Thursday, July 28, 2016

European Classic Postage Stamps and Postal History

I've mentioned Richard Frajola's estimable PhilaMercury website before on this blog. A recent addition to the resources section are pdf's of 35 articles by Edwin Mueller originally published in the Mercury Stamp Journal between 1950 and 1961. Unfortunately, the author's death in 1962 prevented the completion of the series, but we are fortunate to have coverage from Alsace-Lorraine through the Netherlands.

A couple of paragraphs from the introduction will clarify Mr. Mueller's focus:

"[The series] is written with the intention of showing that there are many ways to collect and that there are many countries in which the classic stamps can provide the most satisfaction to the specialist. The glamor of new issues is advertised in the philatelic magazines in a way that makes the good old classic issues look like poor relatives. It is high time to show the lure of the classics, to give the collector a vivid picture of the glamor which lies in the stamps which are seventy five and morc years old and were produced and used for postal purposes only, without any intention of making them items for a stamp collection. "

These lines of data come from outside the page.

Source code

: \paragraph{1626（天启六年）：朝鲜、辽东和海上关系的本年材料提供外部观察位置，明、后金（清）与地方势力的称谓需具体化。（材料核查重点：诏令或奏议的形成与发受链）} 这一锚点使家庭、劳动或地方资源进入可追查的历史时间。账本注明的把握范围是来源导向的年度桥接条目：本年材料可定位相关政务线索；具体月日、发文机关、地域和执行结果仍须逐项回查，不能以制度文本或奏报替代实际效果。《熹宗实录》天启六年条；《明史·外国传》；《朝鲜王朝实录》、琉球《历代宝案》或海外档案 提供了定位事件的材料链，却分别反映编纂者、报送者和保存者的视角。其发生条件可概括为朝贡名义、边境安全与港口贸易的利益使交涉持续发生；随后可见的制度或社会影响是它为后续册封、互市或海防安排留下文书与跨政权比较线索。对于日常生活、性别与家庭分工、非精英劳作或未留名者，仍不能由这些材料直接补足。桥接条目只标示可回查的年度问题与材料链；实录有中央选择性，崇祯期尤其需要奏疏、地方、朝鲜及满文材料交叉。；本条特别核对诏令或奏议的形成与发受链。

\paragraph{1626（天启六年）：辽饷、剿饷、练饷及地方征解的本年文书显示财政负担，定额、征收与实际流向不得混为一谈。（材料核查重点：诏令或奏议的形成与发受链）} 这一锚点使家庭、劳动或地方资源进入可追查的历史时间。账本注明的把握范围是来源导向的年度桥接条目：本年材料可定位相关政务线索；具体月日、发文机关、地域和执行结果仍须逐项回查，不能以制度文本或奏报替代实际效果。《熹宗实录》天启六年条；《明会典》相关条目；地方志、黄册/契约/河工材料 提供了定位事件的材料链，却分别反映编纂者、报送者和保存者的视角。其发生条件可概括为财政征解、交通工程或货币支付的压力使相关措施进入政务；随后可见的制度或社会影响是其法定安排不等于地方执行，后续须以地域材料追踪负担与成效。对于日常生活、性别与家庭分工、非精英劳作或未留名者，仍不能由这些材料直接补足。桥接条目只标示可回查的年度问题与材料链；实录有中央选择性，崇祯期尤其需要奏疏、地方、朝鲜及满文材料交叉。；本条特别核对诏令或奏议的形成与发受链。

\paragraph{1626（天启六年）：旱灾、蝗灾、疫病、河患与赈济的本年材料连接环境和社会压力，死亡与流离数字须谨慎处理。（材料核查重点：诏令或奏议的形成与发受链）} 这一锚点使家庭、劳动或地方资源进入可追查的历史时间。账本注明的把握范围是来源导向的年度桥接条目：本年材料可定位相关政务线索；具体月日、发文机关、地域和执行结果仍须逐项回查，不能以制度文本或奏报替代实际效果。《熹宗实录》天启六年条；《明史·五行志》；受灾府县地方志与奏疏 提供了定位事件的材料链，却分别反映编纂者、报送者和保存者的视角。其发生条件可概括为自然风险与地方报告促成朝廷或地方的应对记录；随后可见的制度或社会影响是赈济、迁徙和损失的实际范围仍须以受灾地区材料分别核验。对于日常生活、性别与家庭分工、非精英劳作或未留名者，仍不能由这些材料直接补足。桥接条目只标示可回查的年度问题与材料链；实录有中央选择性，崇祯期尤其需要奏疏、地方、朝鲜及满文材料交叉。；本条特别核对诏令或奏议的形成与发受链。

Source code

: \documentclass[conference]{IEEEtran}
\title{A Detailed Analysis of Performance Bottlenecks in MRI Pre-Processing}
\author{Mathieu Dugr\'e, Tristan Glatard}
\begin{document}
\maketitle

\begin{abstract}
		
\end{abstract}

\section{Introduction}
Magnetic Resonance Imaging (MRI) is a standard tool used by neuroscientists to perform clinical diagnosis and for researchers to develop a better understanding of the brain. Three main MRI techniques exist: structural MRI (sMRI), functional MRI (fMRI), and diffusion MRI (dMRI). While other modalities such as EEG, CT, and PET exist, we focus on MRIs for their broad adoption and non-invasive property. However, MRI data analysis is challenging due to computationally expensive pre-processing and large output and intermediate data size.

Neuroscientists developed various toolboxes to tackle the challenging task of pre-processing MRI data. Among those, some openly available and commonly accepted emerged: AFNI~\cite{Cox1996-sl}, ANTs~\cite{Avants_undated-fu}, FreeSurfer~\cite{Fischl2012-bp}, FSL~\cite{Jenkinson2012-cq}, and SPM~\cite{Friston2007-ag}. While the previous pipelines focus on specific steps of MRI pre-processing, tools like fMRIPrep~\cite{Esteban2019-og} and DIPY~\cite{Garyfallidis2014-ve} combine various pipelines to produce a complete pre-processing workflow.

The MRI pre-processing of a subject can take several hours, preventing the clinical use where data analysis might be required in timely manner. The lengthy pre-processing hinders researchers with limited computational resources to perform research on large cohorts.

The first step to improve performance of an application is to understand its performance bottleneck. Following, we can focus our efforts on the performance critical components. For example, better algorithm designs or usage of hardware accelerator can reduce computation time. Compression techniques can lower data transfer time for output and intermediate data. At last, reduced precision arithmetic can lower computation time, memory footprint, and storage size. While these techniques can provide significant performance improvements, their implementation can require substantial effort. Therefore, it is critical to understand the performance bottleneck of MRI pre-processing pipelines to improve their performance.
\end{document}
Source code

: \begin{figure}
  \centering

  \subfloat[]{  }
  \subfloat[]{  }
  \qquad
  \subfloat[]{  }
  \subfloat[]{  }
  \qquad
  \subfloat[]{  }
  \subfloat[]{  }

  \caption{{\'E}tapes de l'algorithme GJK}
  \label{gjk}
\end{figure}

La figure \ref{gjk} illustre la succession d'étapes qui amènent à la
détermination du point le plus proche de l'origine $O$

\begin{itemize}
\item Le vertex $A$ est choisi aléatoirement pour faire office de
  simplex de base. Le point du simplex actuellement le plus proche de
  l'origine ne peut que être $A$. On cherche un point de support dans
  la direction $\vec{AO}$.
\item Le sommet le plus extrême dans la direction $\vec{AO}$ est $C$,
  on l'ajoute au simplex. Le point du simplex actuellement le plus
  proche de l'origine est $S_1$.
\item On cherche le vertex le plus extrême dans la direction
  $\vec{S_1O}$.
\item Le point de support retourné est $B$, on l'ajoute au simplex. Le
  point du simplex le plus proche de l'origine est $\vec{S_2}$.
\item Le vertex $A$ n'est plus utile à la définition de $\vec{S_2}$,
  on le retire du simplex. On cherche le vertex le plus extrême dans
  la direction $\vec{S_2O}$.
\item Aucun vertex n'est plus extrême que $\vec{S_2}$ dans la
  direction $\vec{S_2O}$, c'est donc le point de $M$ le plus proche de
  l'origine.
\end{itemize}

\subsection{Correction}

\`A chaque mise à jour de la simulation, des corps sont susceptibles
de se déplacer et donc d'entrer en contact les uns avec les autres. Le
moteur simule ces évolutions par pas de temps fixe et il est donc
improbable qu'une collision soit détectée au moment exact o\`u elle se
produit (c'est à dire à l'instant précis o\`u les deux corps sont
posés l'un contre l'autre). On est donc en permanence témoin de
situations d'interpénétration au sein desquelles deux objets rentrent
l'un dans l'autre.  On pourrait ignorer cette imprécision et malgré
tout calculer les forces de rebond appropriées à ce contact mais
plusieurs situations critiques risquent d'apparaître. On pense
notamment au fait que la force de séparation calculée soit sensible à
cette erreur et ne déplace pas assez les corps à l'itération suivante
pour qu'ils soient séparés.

"In writing about the classic issues of tbe European countries—to which we have limited our nevertheless quite extensive undertaking —we want to show the collector the possibilities which exist in this field. We want to tell him what has been already achieved in philatelic research in the various countries and where fertile fields still remain to be harvested. We want to give information about tbe possibilities of specializing and give hints about the difficulties which may discourage the collector who wants to assemble a specialized collection. We will show the fields which are so hopelessly barren that we would advise keeping out of them. We will not give any advice as to which stamps may prove a good investment, because classic stamps, bought with knowledge and alertness will preserve their value, giving to the collector the enjoyment of his collecting as a dividend."

I should note that most of the articles were not illustrated. (Thanks to Keijo for letting me know there were some illustrations.)